Penanganan tengkes yang menyasar perempuan memang cara praktis dan cepat untuk mencapai target. Namun model kebijakan seperti ini justru makin menguatkan kesenjangan gender dalam masyarakat yang memiliki budaya patriarki kuat. Ujungnya, posisi perempuan akan semakin tersubordinasi dari laki-laki, semakin sulit bersuara, kian menghambat peran perempuan di ruang publik, serta melestarikan ketidakadilan bagi perempuan.
“Program penurunan tengkes masih dipandang sebagai target penurunan angka semata dalam waktu tertentu,” tambah Argyo.
Konsep maskulinitas perlu diperbaharui bahwa laki-laki sejati itu adalah laki-laki yang anaknya tidak stunting.
Karena itu, laki-laki dan perempuan, pasangan suami-istri muda atau yang masih remaja seharusnya sama-sama menjadi sasaran edukasi dan pemberdayaan untuk mengatasi tengkes, baik pada program sensitif maupun spesifik.
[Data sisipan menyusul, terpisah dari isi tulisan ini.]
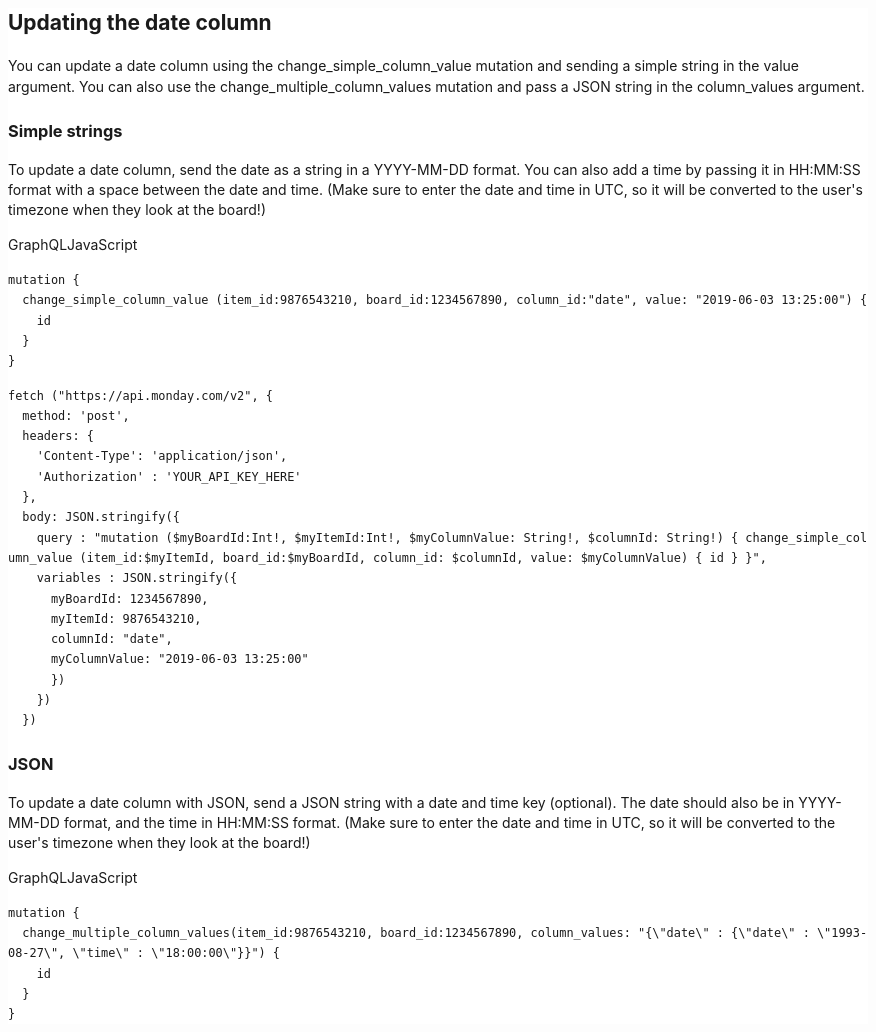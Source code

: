 ## Updating the date column

You can update a date column using the change_simple_column_value mutation and sending a simple string in the value argument. You can also use the change_multiple_column_values mutation and pass a JSON string in the column_values argument.

### Simple strings

To update a date column, send the date as a string in a YYYY-MM-DD format. You can also add a time by passing it in HH:MM:SS format with a space between the date and time. (Make sure to enter the date and time in UTC, so it will be converted to the user's timezone when they look at the board!)

GraphQLJavaScript
```
mutation {
  change_simple_column_value (item_id:9876543210, board_id:1234567890, column_id:"date", value: "2019-06-03 13:25:00") {
    id
  }
}
```

```
fetch ("https://api.monday.com/v2", {
  method: 'post',
  headers: {
    'Content-Type': 'application/json',
    'Authorization' : 'YOUR_API_KEY_HERE'
  },
  body: JSON.stringify({
    query : "mutation ($myBoardId:Int!, $myItemId:Int!, $myColumnValue: String!, $columnId: String!) { change_simple_column_value (item_id:$myItemId, board_id:$myBoardId, column_id: $columnId, value: $myColumnValue) { id } }",
    variables : JSON.stringify({
      myBoardId: 1234567890,
      myItemId: 9876543210,
      columnId: "date",
      myColumnValue: "2019-06-03 13:25:00"
      })
    })
  })
```

### JSON

To update a date column with JSON, send a JSON string with a date and time key (optional). The date should also be in YYYY-MM-DD format, and the time in HH:MM:SS format. (Make sure to enter the date and time in UTC, so it will be converted to the user's timezone when they look at the board!)

GraphQLJavaScript
```
mutation {
  change_multiple_column_values(item_id:9876543210, board_id:1234567890, column_values: "{\"date\" : {\"date\" : \"1993-08-27\", \"time\" : \"18:00:00\"}}") {
    id
  }
}
```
Mendidik dan memberdayakan laki-laki untuk peduli dan terlibat langsung dalam pencegahan tengkes sama pentingnya dengan pelibatan perempuan.
Model kebijakan seperti ini tidak terlepas dari struktur pengambil kebijakan yang didominasi oleh laki-laki. Bagaimanapun, struktur birokrasi pemerintah sejatinya adalah cerminan struktur sosial di masyarakat. Karena itu untuk mengubah model pengambilan kebijakan seperti itu, maka struktur sosial di masyarakat juga perlu diubah. Namun, ini adalah kerja jangka panjang karena maskulinitas tidak bisa diubah dengan cepat.
Pembangunan budaya yang setara antara laki-laki dan perempuan itu, lanjut Argyo, bisa dilakukan melalui pendidikan maupun peningkatan kapasitas masyarakat. Dengan demikian di masa depan, makin banyak perempuan berpartisipasi di ruang publik dan ikut mengambil kebijakan strategis. “Perempuan juga perlu didorong untuk berani menyuarakan kepentingannya,” ujar Argyo.
Saat bersamaan, juga akan muncul banyak laki-laki dengan paradigma baru dalam memandang relasi laki-laki dan perempuan secara lebih setara, lebih peduli dengan urusan domestik rumah tangga, serta terlibat aktif dalam perawatan dan pengasuhan anak. Karena anak, apapun kondisinya, sejatinya adalah buah hati bersama ayah dan ibu, bukan tanggung jawab ibu semata.